DATASET ENTRIES

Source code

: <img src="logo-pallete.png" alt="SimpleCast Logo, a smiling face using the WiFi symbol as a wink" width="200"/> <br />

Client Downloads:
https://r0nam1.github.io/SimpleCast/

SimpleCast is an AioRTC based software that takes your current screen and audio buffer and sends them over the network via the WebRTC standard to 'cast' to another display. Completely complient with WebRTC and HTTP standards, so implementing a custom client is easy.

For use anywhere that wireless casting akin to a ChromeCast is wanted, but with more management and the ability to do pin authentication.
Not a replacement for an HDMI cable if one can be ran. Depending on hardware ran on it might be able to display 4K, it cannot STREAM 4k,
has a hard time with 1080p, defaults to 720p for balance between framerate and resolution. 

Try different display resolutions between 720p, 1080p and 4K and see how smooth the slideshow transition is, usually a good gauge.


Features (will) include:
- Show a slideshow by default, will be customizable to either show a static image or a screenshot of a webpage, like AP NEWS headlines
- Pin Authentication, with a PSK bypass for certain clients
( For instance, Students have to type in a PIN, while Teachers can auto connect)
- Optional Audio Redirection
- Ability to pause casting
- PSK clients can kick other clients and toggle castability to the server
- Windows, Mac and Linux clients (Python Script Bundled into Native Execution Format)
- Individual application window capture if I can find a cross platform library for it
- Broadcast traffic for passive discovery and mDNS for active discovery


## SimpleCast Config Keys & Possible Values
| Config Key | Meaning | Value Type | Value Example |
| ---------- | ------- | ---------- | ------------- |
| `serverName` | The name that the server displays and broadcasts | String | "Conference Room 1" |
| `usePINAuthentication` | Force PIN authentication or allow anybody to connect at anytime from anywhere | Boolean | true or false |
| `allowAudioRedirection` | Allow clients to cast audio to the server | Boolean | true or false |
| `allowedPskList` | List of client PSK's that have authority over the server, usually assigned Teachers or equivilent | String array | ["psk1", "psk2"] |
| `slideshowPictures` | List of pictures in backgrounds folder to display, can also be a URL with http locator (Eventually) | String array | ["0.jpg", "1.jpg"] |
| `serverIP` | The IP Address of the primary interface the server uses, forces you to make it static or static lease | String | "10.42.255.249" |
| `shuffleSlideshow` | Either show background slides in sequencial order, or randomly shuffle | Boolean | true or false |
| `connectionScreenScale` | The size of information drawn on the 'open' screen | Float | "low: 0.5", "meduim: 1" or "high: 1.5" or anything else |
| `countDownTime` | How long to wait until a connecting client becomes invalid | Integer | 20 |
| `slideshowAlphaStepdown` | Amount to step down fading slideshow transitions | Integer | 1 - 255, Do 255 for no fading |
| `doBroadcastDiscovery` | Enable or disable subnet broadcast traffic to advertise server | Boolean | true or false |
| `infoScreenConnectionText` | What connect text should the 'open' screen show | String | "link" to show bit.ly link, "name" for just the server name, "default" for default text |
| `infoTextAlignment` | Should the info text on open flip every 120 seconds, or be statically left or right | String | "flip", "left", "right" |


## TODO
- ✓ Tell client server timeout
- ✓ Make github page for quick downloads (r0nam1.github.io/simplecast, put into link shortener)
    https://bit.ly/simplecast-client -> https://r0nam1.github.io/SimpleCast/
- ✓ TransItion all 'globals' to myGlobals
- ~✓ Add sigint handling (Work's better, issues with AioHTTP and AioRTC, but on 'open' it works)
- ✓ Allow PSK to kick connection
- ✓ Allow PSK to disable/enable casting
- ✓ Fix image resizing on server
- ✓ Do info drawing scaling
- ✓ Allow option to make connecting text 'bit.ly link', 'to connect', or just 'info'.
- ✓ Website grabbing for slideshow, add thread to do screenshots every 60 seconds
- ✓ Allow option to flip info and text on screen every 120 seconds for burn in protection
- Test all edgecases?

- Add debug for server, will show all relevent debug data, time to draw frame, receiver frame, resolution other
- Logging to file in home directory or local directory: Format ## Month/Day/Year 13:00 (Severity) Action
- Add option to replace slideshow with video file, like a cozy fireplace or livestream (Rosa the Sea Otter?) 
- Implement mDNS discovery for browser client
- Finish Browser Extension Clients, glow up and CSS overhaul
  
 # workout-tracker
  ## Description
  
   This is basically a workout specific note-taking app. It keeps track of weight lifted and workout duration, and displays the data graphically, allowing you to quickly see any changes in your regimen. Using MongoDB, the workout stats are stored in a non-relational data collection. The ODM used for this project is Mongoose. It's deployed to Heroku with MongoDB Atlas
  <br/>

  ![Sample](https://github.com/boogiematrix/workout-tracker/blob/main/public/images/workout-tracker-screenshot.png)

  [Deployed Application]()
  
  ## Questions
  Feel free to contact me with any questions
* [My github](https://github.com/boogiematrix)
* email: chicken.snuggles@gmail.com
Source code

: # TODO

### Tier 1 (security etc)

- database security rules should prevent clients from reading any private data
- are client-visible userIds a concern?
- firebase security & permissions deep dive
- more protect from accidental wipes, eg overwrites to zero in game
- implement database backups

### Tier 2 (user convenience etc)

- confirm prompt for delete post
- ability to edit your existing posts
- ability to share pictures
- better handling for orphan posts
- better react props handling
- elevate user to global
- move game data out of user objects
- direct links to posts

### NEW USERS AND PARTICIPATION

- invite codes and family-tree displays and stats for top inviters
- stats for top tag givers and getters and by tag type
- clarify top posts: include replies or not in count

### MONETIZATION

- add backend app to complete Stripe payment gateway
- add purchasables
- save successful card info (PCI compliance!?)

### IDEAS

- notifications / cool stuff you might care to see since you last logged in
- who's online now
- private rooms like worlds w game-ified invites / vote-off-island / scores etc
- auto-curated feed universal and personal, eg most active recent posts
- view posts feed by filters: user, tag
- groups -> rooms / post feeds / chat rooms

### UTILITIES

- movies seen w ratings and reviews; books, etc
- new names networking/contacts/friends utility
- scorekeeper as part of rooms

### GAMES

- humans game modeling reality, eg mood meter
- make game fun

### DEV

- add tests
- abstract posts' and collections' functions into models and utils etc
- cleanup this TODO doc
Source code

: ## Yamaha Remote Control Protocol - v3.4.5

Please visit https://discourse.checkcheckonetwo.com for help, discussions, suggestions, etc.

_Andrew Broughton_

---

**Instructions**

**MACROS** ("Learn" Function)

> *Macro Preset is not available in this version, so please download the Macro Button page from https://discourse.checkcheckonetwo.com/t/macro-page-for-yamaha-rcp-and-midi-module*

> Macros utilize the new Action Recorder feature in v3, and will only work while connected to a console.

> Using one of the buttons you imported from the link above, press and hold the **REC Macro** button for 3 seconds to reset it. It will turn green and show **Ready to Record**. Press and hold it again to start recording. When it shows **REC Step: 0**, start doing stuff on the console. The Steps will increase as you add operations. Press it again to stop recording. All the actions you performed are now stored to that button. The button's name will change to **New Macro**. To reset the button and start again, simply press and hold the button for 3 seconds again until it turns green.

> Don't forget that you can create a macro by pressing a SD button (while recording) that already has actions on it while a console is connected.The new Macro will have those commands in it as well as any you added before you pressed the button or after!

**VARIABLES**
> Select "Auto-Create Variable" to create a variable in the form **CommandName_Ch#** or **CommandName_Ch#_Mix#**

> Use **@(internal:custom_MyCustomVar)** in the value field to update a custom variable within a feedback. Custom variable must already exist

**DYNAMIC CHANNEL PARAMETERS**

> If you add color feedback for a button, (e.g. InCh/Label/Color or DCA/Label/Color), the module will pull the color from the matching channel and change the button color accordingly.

WHAT THIS TASK INVOLVES
Give back the data above word for word.

RESULT FOR THIS EXERCISE
Source code

: <img src="logo-pallete.png" alt="SimpleCast Logo, a smiling face using the WiFi symbol as a wink" width="200"/> <br />

Client Downloads:
https://r0nam1.github.io/SimpleCast/

SimpleCast is an AioRTC based software that takes your current screen and audio buffer and sends them over the network via the WebRTC standard to 'cast' to another display. Completely complient with WebRTC and HTTP standards, so implementing a custom client is easy.

For use anywhere that wireless casting akin to a ChromeCast is wanted, but with more management and the ability to do pin authentication.
Not a replacement for an HDMI cable if one can be ran. Depending on hardware ran on it might be able to display 4K, it cannot STREAM 4k,
has a hard time with 1080p, defaults to 720p for balance between framerate and resolution. 

Try different display resolutions between 720p, 1080p and 4K and see how smooth the slideshow transition is, usually a good gauge.


Features (will) include:
- Show a slideshow by default, will be customizable to either show a static image or a screenshot of a webpage, like AP NEWS headlines
- Pin Authentication, with a PSK bypass for certain clients
( For instance, Students have to type in a PIN, while Teachers can auto connect)
- Optional Audio Redirection
- Ability to pause casting
- PSK clients can kick other clients and toggle castability to the server
- Windows, Mac and Linux clients (Python Script Bundled into Native Execution Format)
- Individual application window capture if I can find a cross platform library for it
- Broadcast traffic for passive discovery and mDNS for active discovery


## SimpleCast Config Keys & Possible Values
| Config Key | Meaning | Value Type | Value Example |
| ---------- | ------- | ---------- | ------------- |
| `serverName` | The name that the server displays and broadcasts | String | "Conference Room 1" |
| `usePINAuthentication` | Force PIN authentication or allow anybody to connect at anytime from anywhere | Boolean | true or false |
| `allowAudioRedirection` | Allow clients to cast audio to the server | Boolean | true or false |
| `allowedPskList` | List of client PSK's that have authority over the server, usually assigned Teachers or equivilent | String array | ["psk1", "psk2"] |
| `slideshowPictures` | List of pictures in backgrounds folder to display, can also be a URL with http locator (Eventually) | String array | ["0.jpg", "1.jpg"] |
| `serverIP` | The IP Address of the primary interface the server uses, forces you to make it static or static lease | String | "10.42.255.249" |
| `shuffleSlideshow` | Either show background slides in sequencial order, or randomly shuffle | Boolean | true or false |
| `connectionScreenScale` | The size of information drawn on the 'open' screen | Float | "low: 0.5", "meduim: 1" or "high: 1.5" or anything else |
| `countDownTime` | How long to wait until a connecting client becomes invalid | Integer | 20 |
| `slideshowAlphaStepdown` | Amount to step down fading slideshow transitions | Integer | 1 - 255, Do 255 for no fading |
| `doBroadcastDiscovery` | Enable or disable subnet broadcast traffic to advertise server | Boolean | true or false |
| `infoScreenConnectionText` | What connect text should the 'open' screen show | String | "link" to show bit.ly link, "name" for just the server name, "default" for default text |
| `infoTextAlignment` | Should the info text on open flip every 120 seconds, or be statically left or right | String | "flip", "left", "right" |


## TODO
- ✓ Tell client server timeout
- ✓ Make github page for quick downloads (r0nam1.github.io/simplecast, put into link shortener)
    https://bit.ly/simplecast-client -> https://r0nam1.github.io/SimpleCast/
- ✓ TransItion all 'globals' to myGlobals
- ~✓ Add sigint handling (Work's better, issues with AioHTTP and AioRTC, but on 'open' it works)
- ✓ Allow PSK to kick connection
- ✓ Allow PSK to disable/enable casting
- ✓ Fix image resizing on server
- ✓ Do info drawing scaling
- ✓ Allow option to make connecting text 'bit.ly link', 'to connect', or just 'info'.
- ✓ Website grabbing for slideshow, add thread to do screenshots every 60 seconds
- ✓ Allow option to flip info and text on screen every 120 seconds for burn in protection
- Test all edgecases?

- Add debug for server, will show all relevent debug data, time to draw frame, receiver frame, resolution other
- Logging to file in home directory or local directory: Format ## Month/Day/Year 13:00 (Severity) Action
- Add option to replace slideshow with video file, like a cozy fireplace or livestream (Rosa the Sea Otter?) 
- Implement mDNS discovery for browser client
- Finish Browser Extension Clients, glow up and CSS overhaul
  
 # workout-tracker
  ## Description
  
   This is basically a workout specific note-taking app. It keeps track of weight lifted and workout duration, and displays the data graphically, allowing you to quickly see any changes in your regimen. Using MongoDB, the workout stats are stored in a non-relational data collection. The ODM used for this project is Mongoose. It's deployed to Heroku with MongoDB Atlas
  <br/>

  ![Sample](https://github.com/boogiematrix/workout-tracker/blob/main/public/images/workout-tracker-screenshot.png)

  [Deployed Application]()
  
  ## Questions
  Feel free to contact me with any questions
* [My github](https://github.com/boogiematrix)
* email: chicken.snuggles@gmail.com
Source code

: # TODO

### Tier 1 (security etc)

- database security rules should prevent clients from reading any private data
- are client-visible userIds a concern?
- firebase security & permissions deep dive
- more protect from accidental wipes, eg overwrites to zero in game
- implement database backups

### Tier 2 (user convenience etc)

- confirm prompt for delete post
- ability to edit your existing posts
- ability to share pictures
- better handling for orphan posts
- better react props handling
- elevate user to global
- move game data out of user objects
- direct links to posts

### NEW USERS AND PARTICIPATION

- invite codes and family-tree displays and stats for top inviters
- stats for top tag givers and getters and by tag type
- clarify top posts: include replies or not in count

### MONETIZATION

- add backend app to complete Stripe payment gateway
- add purchasables
- save successful card info (PCI compliance!?)

### IDEAS

- notifications / cool stuff you might care to see since you last logged in
- who's online now
- private rooms like worlds w game-ified invites / vote-off-island / scores etc
- auto-curated feed universal and personal, eg most active recent posts
- view posts feed by filters: user, tag
- groups -> rooms / post feeds / chat rooms

### UTILITIES

- movies seen w ratings and reviews; books, etc
- new names networking/contacts/friends utility
- scorekeeper as part of rooms

### GAMES

- humans game modeling reality, eg mood meter
- make game fun

### DEV

- add tests
- abstract posts' and collections' functions into models and utils etc
- cleanup this TODO doc
Source code

: ## Yamaha Remote Control Protocol - v3.4.5

Please visit https://discourse.checkcheckonetwo.com for help, discussions, suggestions, etc.

_Andrew Broughton_

---

**Instructions**

**MACROS** ("Learn" Function)

> *Macro Preset is not available in this version, so please download the Macro Button page from https://discourse.checkcheckonetwo.com/t/macro-page-for-yamaha-rcp-and-midi-module*

> Macros utilize the new Action Recorder feature in v3, and will only work while connected to a console.

> Using one of the buttons you imported from the link above, press and hold the **REC Macro** button for 3 seconds to reset it. It will turn green and show **Ready to Record**. Press and hold it again to start recording. When it shows **REC Step: 0**, start doing stuff on the console. The Steps will increase as you add operations. Press it again to stop recording. All the actions you performed are now stored to that button. The button's name will change to **New Macro**. To reset the button and start again, simply press and hold the button for 3 seconds again until it turns green.

> Don't forget that you can create a macro by pressing a SD button (while recording) that already has actions on it while a console is connected.The new Macro will have those commands in it as well as any you added before you pressed the button or after!

**VARIABLES**
> Select "Auto-Create Variable" to create a variable in the form **CommandName_Ch#** or **CommandName_Ch#_Mix#**

> Use **@(internal:custom_MyCustomVar)** in the value field to update a custom variable within a feedback. Custom variable must already exist

**DYNAMIC CHANNEL PARAMETERS**

> If you add color feedback for a button, (e.g. InCh/Label/Color or DCA/Label/Color), the module will pull the color from the matching channel and change the button color accordingly.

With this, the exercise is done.